= Beginning of Section =

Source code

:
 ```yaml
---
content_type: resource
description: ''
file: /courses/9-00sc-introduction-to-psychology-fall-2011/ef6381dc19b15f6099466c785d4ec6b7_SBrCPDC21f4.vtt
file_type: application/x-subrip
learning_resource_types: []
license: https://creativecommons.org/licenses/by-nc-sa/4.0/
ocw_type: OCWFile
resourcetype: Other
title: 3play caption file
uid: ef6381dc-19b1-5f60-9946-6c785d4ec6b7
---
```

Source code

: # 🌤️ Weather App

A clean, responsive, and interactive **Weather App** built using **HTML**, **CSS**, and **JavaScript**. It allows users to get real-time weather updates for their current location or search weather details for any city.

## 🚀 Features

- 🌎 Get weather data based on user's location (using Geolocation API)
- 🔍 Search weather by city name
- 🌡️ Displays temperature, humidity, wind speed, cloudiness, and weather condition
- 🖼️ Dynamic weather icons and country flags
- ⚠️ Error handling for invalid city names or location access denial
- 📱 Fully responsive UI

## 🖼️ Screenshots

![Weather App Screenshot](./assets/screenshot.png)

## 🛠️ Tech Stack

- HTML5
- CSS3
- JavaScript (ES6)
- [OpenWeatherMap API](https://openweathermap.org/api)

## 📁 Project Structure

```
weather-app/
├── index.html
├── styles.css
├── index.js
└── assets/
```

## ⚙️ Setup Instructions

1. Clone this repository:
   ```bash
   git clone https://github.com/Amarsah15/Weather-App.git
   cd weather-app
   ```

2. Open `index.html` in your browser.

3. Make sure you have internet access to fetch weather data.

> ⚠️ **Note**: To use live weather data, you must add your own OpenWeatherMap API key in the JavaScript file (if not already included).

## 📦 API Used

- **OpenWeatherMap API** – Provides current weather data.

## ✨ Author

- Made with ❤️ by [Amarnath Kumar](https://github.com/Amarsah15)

= End of Section =

From the data above, reproduce word for word the lines running from the line with "# 🌤️ Weather App" to the line with "## ✨ Author", ends included.

▸ ANSWER BOX:
: # 🌤️ Weather App

A clean, responsive, and interactive **Weather App** built using **HTML**, **CSS**, and **JavaScript**. It allows users to get real-time weather updates for their current location or search weather details for any city.

## 🚀 Features

- 🌎 Get weather data based on user's location (using Geolocation API)
- 🔍 Search weather by city name
- 🌡️ Displays temperature, humidity, wind speed, cloudiness, and weather condition
- 🖼️ Dynamic weather icons and country flags
- ⚠️ Error handling for invalid city names or location access denial
- 📱 Fully responsive UI

## 🖼️ Screenshots

![Weather App Screenshot](./assets/screenshot.png)

## 🛠️ Tech Stack

- HTML5
- CSS3
- JavaScript (ES6)
- [OpenWeatherMap API](https://openweathermap.org/api)

## 📁 Project Structure

```
weather-app/
├── index.html
├── styles.css
├── index.js
└── assets/
```

## ⚙️ Setup Instructions

1. Clone this repository:
   ```bash
   git clone https://github.com/Amarsah15/Weather-App.git
   cd weather-app
   ```

2. Open `index.html` in your browser.

3. Make sure you have internet access to fetch weather data.

> ⚠️ **Note**: To use live weather data, you must add your own OpenWeatherMap API key in the JavaScript file (if not already included).

## 📦 API Used

- **OpenWeatherMap API** – Provides current weather data.

## ✨ Author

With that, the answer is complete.